Commento e pagelle

(a cura di Silvano Mengaccini)

 

“Ma Giulianova …dov’è?” Questo è l’interrogativo che serpeggia in gradinata prima della partita a risolverlo ci pensa Marco, il mio fido compagno di mille partite, che con sicurezza afferma che si trova in Abruzzo, provincia di Teramo. Ringraziamo la Lega Calcio che ci da modo di conoscere meglio la nostra penisola e per ricambiare mandiamo anche noi in un certo paese Carraro, Galliani e Macalli.

Ed ecco le formazioni con capitan Tedesco in campo e Caccia che parte dalla panchina, lo speaker annuncia Bacis in campo con il numero 5 ma si vede chiaramente che si tratta di De Angelis, ormai anche senza nomi sulle maglie si riesce a distinguere un giocatore dall’altro. In porta Gazzoli, centrali di difesa Stellini e Baldini, a sinistra il già citato De Angelis e a destra Ambrogioni. A centrocampo Lamacchi è schierato a destra con Tedesco in mezzo e De Vezze a destra; trio d’attacco composto da Rossi e Grabbi sulle fasce e Sinigallia centrale.

Zaniolo è schierato nel ruolo a lui più congeniale: quello dello spettatore infatti non è nemmeno in panchina ma siede in tribuna o nel salotto di casa sua, condivido la scelta del mister.

L’inizio è un vero arrembaggio alla porta del Giulianova: tre tiri in porta nell’arco di dieci minuti! Stupore e meraviglia…giochiamo a calcio!
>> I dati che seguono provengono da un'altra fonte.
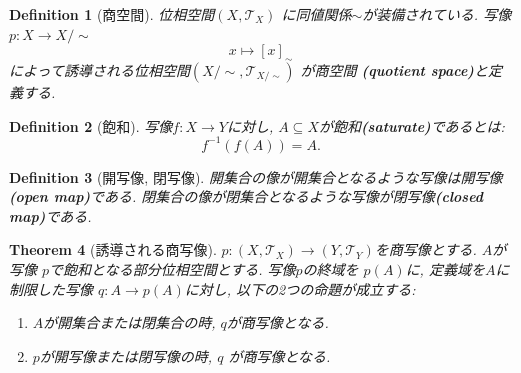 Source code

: \documentclass[dvipdfmx]{jbook}
\newtheorem{theorem}{Theorem}[section]
\newtheorem{definition}[theorem]{Definition}
\theoremstyle{remark}
\theoremstyle{plain}
\begin{document}
\begin{definition}[商空間]
	位相空間$\left( X, \mathcal{T}_X \right) $ に同値関係$\sim$が装備されている. 
	 写像$p: X \to X / \sim $
      $$
	x \mapsto [x]_{\sim}
      $$
      によって誘導される位相空間$\left( X / \sim , \mathcal{T}_{X / \sim} \right) $ が商空間 \textbf{(quotient space)}と定義する.
\end{definition}

\begin{definition}[飽和]
	写像$f:X \to Y$に対し, $A \subseteq X$が飽和\textbf{(saturate)}であるとは:
	\[
	f^{-1}\left(f( A) \right) = A
	.\] 
\end{definition}

\begin{definition}[開写像, 閉写像]
開集合の像が開集合となるような写像は開写像\textbf{(open map)}である. 閉集合の像が閉集合となるような写像が閉写像\textbf{(closed map)}である.	
\end{definition}

\begin{theorem}[誘導される商写像]
	$p: (X,\mathcal{T}_X) \to \left( Y,\mathcal{T}_Y \right) $を商写像とする. $A$が写像 $p$で飽和となる部分位相空間とする.  写像$p$の終域を $p(A)$に, 定義域を$A$に制限した写像 $q: A \to p(A)$に対し, 以下の2つの命題が成立する:
	\begin{enumerate}
		\item $A$が開集合または閉集合の時,  $q$が商写像となる.
		\item  $p$が開写像または閉写像の時,  $q$ が商写像となる.
	\end{enumerate}
\end{theorem}
\end{document}
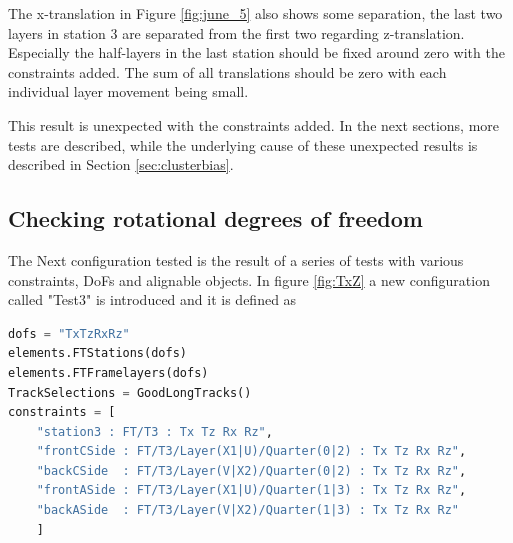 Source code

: The x-translation in Figure \ref{fig:june_5} also shows some separation, the last two layers in station 3 are separated from the first two regarding z-translation. Especially the half-layers in the last station should be fixed around zero with the constraints added. The sum of all translations should be zero with each individual layer movement being small.

This result is unexpected with the constraints added. In the next sections, more tests are described, while the underlying cause of these unexpected results is described in Section \ref{sec:clusterbias}.

\subsection{Checking rotational degrees of freedom}
\label{sec:test_and_c5}
The Next configuration tested is the result of a series of tests with various constraints, DoFs and alignable objects. In figure \ref{fig:TxZ} a new configuration called "Test3" is introduced and it is defined as

\begin{lstlisting}[language=Python]
dofs = "TxTzRxRz"
elements.FTStations(dofs)
elements.FTFramelayers(dofs)
TrackSelections = GoodLongTracks()
constraints = [
    "station3 : FT/T3 : Tx Tz Rx Rz",
    "frontCSide : FT/T3/Layer(X1|U)/Quarter(0|2) : Tx Tz Rx Rz",
    "backCSide  : FT/T3/Layer(V|X2)/Quarter(0|2) : Tx Tz Rx Rz",
    "frontASide : FT/T3/Layer(X1|U)/Quarter(1|3) : Tx Tz Rx Rz",
    "backASide  : FT/T3/Layer(V|X2)/Quarter(1|3) : Tx Tz Rx Rz"
    ]
\end{lstlisting}

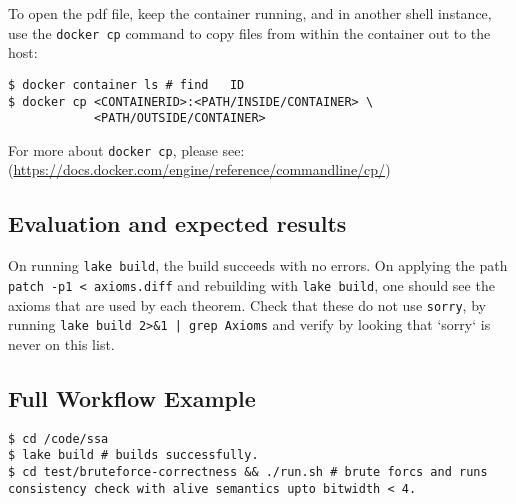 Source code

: \documentclass{sigplanconf}
\begin{document}
To open the pdf file, keep the container running, and in another
shell instance, use the \texttt{docker cp}
command to copy files from within the container out to the host:

\begin{verbatim}
$ docker container ls # find   ID
$ docker cp <CONTAINERID>:<PATH/INSIDE/CONTAINER> \
            <PATH/OUTSIDE/CONTAINER>
\end{verbatim}
For more about \texttt{docker cp}, please see:
(\url{https://docs.docker.com/engine/reference/commandline/cp/})


\subsection{Evaluation and expected results}

On running \texttt{lake build}, the build succeeds with no errors.
On applying the path \texttt{patch -p1 < axioms.diff} and rebuilding with \texttt{lake build},
one should see the axioms that are used by each theorem. Check that these do not use \texttt{sorry},
by running \texttt{lake build 2>\&1 | grep Axioms} and verify by looking that `sorry` is never on this list.


\subsection{Full Workflow Example}

\begin{verbatim}
$ cd /code/ssa
$ lake build # builds successfully.
$ cd test/bruteforce-correctness && ./run.sh # brute forcs and runs consistency check with alive semantics upto bitwidth < 4.
\end{verbatim}


% 
% 
% 



\end{document}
Lamacchi a destra si muove bene, molto meglio che a sinistra come a Sesto mentre De Vezzi gioca meglio a sinistra rispetto che a destra…scambiando le ali il risultato cambia eccome.

Rossi è tornato ad un livello di forma eccellente e si vede, Sinigallia tira persino in porta mentre Grabbi sembra un po’ in difficoltà con i veloci difensori giallorossi. Nel complesso un buon Genoa e il gol sembra dover arrivare da un momento all’altro, il Giulianova è ben messo in campo ma il tasso tecnico rossoblu è davvero troppo superiore. Il gol arriva dopo un’azione prolungata con Lamacchi che crossa dalla destra e Rossi che insacca di testa da pochi passi. Per la prima volta quest’anno il gol non sembra essere venuto fuori per un caso ma per volontà…incredibile ma vero!

Il Giulianova reagisce con vigore ma Gazzoli non è mai impegnato, De Angelis a sinistra gioca più da centrocampista che da difensore, Grabbi distribuisce palloni e Rossi spazia per tutto il campo. Tutta la squadra da l’impressione di avere le idee chiare su cosa fare del pallone.

Il primo tempo si conclude tra lo stupore generale per la prestazione dei ragazzi,  finalmente una prova convincente. Peccato che molti abbiano deciso di non venire, infatti nello stadio ci sono diversi “buchi” che mi fanno pensare che anche degli abbonati siano assenti. La tifoseria organizzata comunica che ha sospeso la contestazione (che poi contestazione non era), ne prendo atto con lo stesso stupore con cui appresi che la contestazione (ma non si dovrebbe chiamare così) era cominciata. In effetti la cosa mi lascia indifferente, spero solo che episodi come quelli accaduti nella partita contro il Pavia non vi siano più.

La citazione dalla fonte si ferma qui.